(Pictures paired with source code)

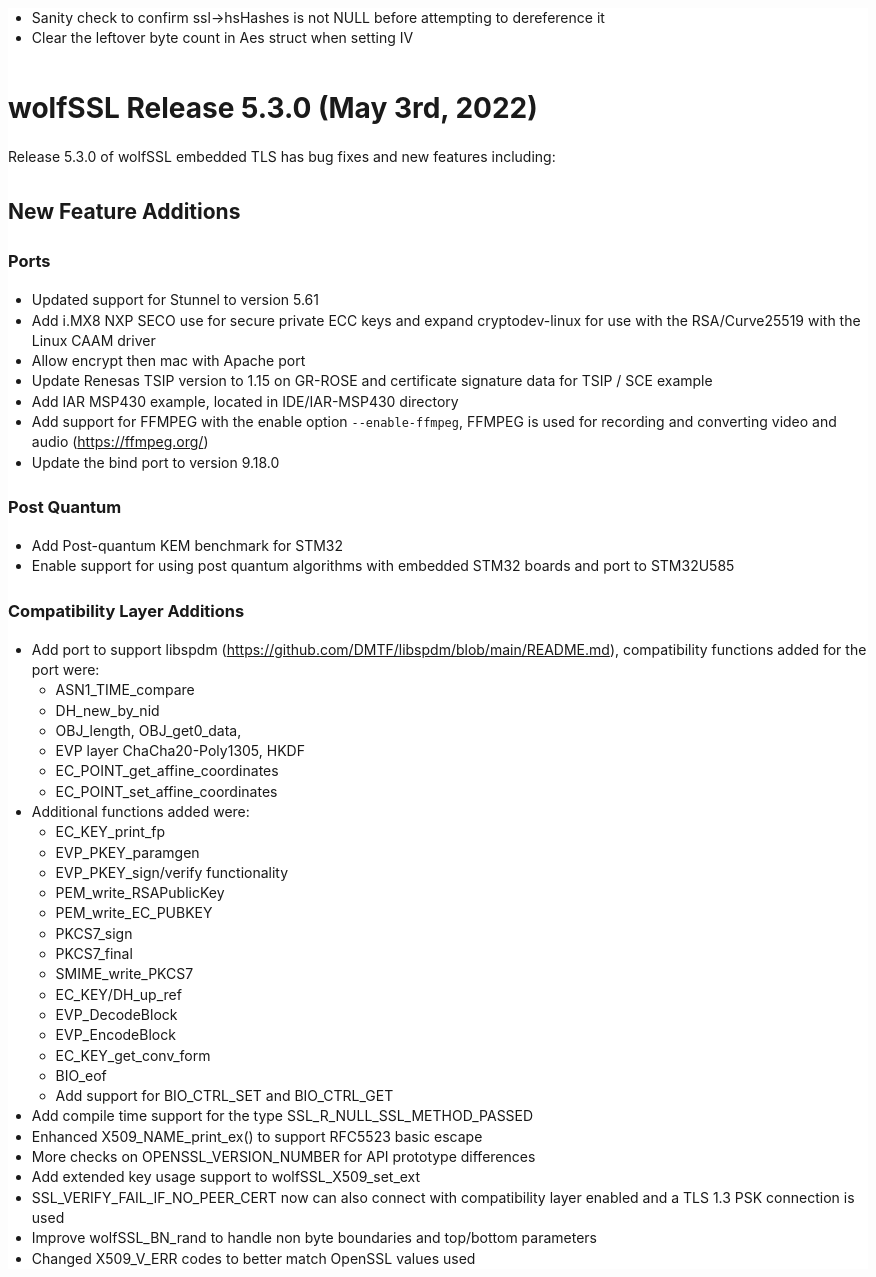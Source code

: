 * Sanity check to confirm ssl->hsHashes is not NULL before attempting to dereference it
* Clear the leftover byte count in Aes struct when setting IV

# wolfSSL Release 5.3.0 (May 3rd, 2022)

Release 5.3.0 of wolfSSL embedded TLS has bug fixes and new features including:

## New Feature Additions

### Ports
* Updated support for Stunnel to version 5.61
* Add i.MX8 NXP SECO use for secure private ECC keys and expand cryptodev-linux for use with the RSA/Curve25519 with the Linux CAAM driver
* Allow encrypt then mac with Apache port
* Update Renesas TSIP version to 1.15 on GR-ROSE and certificate signature data for TSIP / SCE example
* Add IAR MSP430 example, located in IDE/IAR-MSP430 directory
* Add support for FFMPEG with the enable option `--enable-ffmpeg`, FFMPEG is used for recording and converting video and audio (https://ffmpeg.org/)
* Update the bind port to version 9.18.0

### Post Quantum
* Add Post-quantum KEM benchmark for STM32
* Enable support for using post quantum algorithms with embedded STM32 boards and port to STM32U585

### Compatibility Layer Additions
* Add port to support libspdm (https://github.com/DMTF/libspdm/blob/main/README.md), compatibility functions added for the port were:
    - ASN1_TIME_compare
    - DH_new_by_nid
    - OBJ_length, OBJ_get0_data,
    - EVP layer ChaCha20-Poly1305, HKDF
    - EC_POINT_get_affine_coordinates
    - EC_POINT_set_affine_coordinates
* Additional functions added were:
    - EC_KEY_print_fp
    - EVP_PKEY_paramgen
    - EVP_PKEY_sign/verify functionality
    - PEM_write_RSAPublicKey
    - PEM_write_EC_PUBKEY
    - PKCS7_sign
    - PKCS7_final
    - SMIME_write_PKCS7
    - EC_KEY/DH_up_ref
    - EVP_DecodeBlock
    - EVP_EncodeBlock
    - EC_KEY_get_conv_form
    - BIO_eof
    - Add support for BIO_CTRL_SET and BIO_CTRL_GET
* Add compile time support for the type SSL_R_NULL_SSL_METHOD_PASSED
* Enhanced X509_NAME_print_ex() to support RFC5523 basic escape
* More checks on OPENSSL_VERSION_NUMBER for API prototype differences
* Add extended key usage support to wolfSSL_X509_set_ext
* SSL_VERIFY_FAIL_IF_NO_PEER_CERT now can also connect with compatibility layer enabled and a TLS 1.3 PSK connection is used
* Improve wolfSSL_BN_rand to handle non byte boundaries and top/bottom parameters
* Changed X509_V_ERR codes to better match OpenSSL values used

### Exercise requirements:
Wherever the string "Release" appears in a line of the records, copy that line.

### Solution to the exercise:
# wolfSSL Release 5.3.0 (May 3rd, 2022)
Release 5.3.0 of wolfSSL embedded TLS has bug fixes and new features including:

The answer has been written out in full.